Firstly let us bear in mind that Mr Letwin is a banker, and by extension of his profession, can probably teach us all something about letting society down. We should also bear in mind that he went into hiding in 2001 as a result of his disastrous work on that year's Conservative election campaign. Yet, in a manner contrary to his own suggestion that failure should carry consequences, he has now risen phoenix-like to a position specially created for him in the Cabinet Office.
It is also worth mentioning that Mr Letwin's ill-advised comments were made at a report launch at the headquarters of KPMG, a private consultancy firm that has been among the first to benefit from tendered NHS contracts. In these times of cuts to health and social care budgets, I'm comforted to know that consultancy firms are still raking in hard-earned money from the taxpayer. As everyone familiar with consultancy firms knows, they rarely recommend that you waste less money on consultants.
I could go on and on about how Letwin is a figurehead in a government whose policies are in no way ameliorating the UK's perilous financial position, or that it is a truly horrible thing to expect fear of joblessness and resultant poverty to act as a motivator for excellence. The reason that this matters so much is that the changes proposed by this Tory-led government will have a massive effect on how the UK develops over the medium to long-term future. It may seem obvious to state, but many of the cuts being made by the coalition are resulting in real hardships for many and the services and expertise being lost are not easily replaceable.

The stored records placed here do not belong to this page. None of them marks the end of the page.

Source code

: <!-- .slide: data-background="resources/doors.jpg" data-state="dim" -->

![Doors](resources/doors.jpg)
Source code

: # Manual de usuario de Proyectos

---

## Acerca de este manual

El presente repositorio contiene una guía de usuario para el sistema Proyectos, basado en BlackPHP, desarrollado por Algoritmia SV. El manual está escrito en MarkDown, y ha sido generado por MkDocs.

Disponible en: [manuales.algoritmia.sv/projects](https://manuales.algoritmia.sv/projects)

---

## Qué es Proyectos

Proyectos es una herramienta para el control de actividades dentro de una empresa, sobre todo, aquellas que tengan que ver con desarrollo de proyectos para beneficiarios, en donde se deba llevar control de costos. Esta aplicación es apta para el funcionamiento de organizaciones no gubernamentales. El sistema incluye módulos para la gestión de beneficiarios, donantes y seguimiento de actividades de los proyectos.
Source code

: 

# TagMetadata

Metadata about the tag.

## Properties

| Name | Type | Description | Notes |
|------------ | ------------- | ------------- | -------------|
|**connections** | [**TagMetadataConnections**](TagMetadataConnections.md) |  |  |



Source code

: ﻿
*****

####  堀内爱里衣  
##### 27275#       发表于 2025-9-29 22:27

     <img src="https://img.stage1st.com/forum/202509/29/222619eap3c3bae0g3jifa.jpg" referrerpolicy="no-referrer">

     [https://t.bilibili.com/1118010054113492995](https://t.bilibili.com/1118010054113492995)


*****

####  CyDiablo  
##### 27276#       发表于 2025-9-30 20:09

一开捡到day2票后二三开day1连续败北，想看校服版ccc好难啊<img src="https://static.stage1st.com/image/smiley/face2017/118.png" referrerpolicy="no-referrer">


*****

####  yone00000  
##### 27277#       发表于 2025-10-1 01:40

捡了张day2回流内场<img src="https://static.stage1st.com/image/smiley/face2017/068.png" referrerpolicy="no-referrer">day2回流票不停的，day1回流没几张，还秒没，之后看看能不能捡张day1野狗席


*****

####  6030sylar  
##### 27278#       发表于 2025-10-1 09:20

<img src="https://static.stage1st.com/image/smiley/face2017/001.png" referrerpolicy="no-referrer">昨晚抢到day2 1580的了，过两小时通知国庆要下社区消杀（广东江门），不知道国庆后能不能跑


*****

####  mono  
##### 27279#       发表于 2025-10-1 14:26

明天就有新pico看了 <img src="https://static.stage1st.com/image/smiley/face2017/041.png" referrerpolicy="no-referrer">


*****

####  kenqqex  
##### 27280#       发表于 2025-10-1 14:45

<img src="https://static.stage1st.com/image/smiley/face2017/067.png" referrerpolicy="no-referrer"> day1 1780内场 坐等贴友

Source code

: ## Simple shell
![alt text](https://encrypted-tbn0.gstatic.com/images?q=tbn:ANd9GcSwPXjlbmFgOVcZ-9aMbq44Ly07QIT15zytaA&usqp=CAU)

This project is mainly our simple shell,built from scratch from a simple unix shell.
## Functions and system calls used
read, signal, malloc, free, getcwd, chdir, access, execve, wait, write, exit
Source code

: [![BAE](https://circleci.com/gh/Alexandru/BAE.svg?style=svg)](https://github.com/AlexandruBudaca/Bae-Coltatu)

Public sector workers will shake our heads and batten down the hatches. We are used to continual abuse - both from our paymasters and the public we serve. Tomorrow they will attack us again - threaten our conditions, our pay, our pensions, always spreading lies about how much better the service will be when it is being provided by a private firm with a profit margin and absolutely no duty of care. No doubt if he ever needs an ambulance, Mr Letwin would want his privately-paid paramedics to be highly focused on their jobs as a result of his proposed reign of terror. Let's just hope that they're not too scared to go to him in the first place.
Public sector workers - your doctors, nurses, taxmen, binmen, social carers - know that we deliver a great and improving service on a consistent basis, and it is only a flagrant and unforgivable lack of resources from central government that prevent us from improving further. No matter that we are already disciplined enough to put the needs of others above the opportunity to earn higher wages elsewhere. The public sector already feels the fear, and does it anyway.